[DATASET RECORDS — start]
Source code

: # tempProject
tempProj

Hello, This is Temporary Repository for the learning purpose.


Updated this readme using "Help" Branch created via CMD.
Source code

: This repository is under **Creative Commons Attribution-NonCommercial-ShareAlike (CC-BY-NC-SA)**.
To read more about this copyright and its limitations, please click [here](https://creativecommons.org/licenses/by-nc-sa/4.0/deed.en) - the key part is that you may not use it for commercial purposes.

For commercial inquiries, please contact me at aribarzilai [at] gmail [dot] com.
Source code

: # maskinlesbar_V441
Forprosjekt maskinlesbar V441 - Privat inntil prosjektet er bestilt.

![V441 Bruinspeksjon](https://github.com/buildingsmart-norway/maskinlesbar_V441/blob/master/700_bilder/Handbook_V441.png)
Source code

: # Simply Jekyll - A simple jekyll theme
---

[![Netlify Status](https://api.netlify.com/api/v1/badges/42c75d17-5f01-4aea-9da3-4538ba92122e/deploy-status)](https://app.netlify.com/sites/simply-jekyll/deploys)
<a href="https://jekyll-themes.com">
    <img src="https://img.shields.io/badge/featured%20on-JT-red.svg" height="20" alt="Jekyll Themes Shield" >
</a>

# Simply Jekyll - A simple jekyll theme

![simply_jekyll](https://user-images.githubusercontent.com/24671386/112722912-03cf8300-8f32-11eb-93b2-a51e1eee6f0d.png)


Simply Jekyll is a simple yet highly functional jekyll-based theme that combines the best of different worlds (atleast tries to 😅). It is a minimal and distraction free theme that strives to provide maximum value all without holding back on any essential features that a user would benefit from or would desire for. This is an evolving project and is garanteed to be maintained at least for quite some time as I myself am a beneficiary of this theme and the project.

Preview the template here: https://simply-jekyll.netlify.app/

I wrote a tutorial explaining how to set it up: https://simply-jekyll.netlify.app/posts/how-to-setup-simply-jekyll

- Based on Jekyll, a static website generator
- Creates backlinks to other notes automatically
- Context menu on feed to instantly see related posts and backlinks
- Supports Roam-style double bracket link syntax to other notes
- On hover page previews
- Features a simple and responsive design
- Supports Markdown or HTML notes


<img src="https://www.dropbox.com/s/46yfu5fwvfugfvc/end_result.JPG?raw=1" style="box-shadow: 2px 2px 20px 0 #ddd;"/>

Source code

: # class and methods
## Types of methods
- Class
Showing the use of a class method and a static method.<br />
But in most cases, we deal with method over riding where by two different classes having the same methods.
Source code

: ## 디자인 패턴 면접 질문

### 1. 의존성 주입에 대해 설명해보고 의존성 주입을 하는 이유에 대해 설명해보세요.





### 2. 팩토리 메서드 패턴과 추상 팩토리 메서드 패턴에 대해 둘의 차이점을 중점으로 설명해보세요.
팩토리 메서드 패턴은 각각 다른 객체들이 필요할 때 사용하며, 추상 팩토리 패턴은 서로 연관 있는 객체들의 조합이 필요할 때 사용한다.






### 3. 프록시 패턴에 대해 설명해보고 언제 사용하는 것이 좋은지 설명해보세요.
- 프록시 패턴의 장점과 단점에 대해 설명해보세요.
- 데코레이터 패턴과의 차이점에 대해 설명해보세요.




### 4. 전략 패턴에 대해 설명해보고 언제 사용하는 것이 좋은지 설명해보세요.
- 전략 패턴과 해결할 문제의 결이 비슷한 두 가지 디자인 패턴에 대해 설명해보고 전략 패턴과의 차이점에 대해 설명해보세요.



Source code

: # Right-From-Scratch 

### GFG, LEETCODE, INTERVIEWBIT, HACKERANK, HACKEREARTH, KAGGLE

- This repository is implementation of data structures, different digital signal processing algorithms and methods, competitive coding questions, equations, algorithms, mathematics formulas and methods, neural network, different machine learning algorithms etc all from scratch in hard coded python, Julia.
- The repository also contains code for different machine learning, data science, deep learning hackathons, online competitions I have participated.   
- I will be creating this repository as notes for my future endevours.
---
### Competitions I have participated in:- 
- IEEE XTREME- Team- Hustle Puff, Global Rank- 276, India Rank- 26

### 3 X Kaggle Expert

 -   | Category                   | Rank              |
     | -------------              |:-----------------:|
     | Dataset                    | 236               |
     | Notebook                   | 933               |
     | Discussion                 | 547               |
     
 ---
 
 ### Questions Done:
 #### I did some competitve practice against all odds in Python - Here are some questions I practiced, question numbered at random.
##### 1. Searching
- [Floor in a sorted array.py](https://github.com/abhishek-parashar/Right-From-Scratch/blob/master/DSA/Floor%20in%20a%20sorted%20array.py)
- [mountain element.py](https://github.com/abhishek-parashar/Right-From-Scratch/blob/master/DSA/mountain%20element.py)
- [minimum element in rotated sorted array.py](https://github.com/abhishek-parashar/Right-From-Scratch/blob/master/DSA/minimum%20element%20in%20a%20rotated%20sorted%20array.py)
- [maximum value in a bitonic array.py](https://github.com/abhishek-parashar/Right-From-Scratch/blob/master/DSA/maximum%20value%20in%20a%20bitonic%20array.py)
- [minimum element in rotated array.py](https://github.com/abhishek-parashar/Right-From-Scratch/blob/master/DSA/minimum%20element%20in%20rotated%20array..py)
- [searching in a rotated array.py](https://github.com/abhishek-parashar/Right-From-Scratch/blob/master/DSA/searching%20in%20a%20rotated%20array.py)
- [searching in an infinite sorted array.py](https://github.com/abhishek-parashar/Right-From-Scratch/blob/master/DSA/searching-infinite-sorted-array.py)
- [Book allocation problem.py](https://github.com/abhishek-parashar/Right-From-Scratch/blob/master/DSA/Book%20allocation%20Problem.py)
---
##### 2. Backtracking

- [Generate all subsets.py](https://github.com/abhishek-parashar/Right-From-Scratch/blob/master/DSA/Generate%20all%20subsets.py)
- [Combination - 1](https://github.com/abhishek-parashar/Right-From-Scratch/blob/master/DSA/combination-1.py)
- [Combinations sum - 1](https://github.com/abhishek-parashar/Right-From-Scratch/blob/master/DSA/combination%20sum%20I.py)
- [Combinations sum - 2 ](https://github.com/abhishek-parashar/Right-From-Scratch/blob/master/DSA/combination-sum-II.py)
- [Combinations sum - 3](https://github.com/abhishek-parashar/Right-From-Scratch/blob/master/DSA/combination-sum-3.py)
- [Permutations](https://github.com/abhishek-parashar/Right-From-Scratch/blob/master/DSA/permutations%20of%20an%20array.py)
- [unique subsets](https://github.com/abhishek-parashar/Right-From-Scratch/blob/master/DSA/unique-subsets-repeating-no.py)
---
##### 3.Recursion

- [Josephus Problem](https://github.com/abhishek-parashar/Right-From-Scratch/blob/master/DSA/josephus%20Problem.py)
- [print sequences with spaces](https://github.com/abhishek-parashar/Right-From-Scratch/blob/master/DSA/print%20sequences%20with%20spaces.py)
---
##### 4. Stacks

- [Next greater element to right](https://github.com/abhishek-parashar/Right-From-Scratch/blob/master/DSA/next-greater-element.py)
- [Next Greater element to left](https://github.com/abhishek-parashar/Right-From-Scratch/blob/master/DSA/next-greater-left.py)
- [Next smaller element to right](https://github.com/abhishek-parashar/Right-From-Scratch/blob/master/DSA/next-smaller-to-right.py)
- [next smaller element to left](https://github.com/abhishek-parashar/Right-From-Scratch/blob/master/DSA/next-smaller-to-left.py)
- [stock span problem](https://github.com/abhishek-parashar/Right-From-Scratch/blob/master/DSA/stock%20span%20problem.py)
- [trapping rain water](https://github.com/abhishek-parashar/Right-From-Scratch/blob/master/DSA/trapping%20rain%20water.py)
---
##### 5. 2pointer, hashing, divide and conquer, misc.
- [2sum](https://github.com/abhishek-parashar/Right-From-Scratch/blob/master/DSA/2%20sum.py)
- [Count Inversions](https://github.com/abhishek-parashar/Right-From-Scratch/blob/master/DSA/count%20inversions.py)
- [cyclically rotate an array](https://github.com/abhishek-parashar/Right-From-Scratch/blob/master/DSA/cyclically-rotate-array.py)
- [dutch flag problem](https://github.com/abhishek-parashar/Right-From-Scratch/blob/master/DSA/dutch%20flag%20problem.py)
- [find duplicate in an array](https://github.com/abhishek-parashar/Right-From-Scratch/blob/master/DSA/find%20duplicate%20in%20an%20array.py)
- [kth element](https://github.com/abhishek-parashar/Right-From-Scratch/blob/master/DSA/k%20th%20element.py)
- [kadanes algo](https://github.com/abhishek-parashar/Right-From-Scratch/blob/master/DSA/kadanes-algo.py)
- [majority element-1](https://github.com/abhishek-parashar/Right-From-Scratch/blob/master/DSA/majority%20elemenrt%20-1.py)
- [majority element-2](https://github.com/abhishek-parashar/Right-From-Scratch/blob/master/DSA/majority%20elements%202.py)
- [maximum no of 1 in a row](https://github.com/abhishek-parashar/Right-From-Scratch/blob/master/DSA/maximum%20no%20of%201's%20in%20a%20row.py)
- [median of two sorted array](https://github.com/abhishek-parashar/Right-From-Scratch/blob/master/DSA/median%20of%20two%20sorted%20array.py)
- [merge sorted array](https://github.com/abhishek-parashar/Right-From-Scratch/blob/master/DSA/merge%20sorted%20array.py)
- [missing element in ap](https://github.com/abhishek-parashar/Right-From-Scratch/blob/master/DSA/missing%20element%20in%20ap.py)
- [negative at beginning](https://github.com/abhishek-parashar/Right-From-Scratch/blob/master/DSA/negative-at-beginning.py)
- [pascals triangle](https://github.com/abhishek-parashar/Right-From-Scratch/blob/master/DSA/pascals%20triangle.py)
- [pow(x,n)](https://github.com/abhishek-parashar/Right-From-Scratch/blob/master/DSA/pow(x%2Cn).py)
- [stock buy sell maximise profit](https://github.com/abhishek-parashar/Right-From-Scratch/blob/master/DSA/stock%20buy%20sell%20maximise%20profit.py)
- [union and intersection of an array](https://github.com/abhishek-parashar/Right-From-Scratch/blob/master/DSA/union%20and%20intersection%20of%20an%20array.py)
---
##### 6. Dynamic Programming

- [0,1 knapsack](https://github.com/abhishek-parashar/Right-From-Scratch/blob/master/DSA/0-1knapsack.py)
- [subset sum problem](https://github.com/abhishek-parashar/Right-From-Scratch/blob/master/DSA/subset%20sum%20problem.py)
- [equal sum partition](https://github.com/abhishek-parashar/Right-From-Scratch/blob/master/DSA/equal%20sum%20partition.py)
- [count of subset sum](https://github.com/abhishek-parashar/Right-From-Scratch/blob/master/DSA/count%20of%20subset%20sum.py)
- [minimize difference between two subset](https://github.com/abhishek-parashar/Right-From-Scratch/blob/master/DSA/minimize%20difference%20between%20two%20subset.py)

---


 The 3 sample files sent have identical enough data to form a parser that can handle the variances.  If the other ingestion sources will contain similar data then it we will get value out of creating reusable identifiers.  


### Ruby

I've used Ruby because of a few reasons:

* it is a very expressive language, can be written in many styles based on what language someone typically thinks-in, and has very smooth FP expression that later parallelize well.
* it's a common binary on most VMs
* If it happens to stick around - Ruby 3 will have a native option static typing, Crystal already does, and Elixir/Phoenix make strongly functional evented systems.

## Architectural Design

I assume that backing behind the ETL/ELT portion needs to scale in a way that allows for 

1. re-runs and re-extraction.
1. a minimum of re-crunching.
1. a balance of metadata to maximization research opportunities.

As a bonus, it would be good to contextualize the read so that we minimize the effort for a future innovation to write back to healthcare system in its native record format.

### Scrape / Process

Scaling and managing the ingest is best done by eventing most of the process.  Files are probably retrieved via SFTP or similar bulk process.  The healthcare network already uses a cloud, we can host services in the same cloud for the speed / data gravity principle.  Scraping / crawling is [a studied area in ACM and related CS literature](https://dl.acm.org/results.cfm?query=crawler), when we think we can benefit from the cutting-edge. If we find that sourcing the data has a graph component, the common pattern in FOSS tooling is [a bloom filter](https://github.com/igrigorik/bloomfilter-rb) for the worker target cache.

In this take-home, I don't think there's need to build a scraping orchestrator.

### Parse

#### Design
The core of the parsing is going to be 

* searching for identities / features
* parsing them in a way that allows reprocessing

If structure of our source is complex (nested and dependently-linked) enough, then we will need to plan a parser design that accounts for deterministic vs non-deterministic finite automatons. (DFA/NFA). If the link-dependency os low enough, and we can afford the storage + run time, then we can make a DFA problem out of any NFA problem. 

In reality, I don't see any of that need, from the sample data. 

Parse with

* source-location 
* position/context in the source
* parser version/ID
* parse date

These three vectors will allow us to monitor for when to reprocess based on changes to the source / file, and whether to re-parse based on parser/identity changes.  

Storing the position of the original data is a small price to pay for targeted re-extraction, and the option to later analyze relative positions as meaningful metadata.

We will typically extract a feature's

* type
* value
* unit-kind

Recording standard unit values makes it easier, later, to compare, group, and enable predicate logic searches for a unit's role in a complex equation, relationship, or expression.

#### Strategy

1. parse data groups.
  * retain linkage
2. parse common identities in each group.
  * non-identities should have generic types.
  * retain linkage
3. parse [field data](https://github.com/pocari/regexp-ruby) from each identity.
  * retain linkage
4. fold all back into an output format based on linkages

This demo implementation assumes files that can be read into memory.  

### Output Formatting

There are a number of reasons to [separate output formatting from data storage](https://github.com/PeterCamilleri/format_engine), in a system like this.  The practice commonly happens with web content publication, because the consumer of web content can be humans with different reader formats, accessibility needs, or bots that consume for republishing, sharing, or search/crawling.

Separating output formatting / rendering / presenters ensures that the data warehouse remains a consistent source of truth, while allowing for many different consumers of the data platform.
[DATASET RECORDS — finish]
* [TASK DESCRIPTION]: Nothing but the lines from the beginning of the records through the line with "Commons Attribution-NonCommercial-ShareAlike (CC-BY-NC-SA)**." should appear, each printed exactly.

* [EXERCISE ANSWER]:
Source code

: # tempProject
tempProj

Hello, This is Temporary Repository for the learning purpose.


Updated this readme using "Help" Branch created via CMD.
Source code

: This repository is under **Creative Commons Attribution-NonCommercial-ShareAlike (CC-BY-NC-SA)**.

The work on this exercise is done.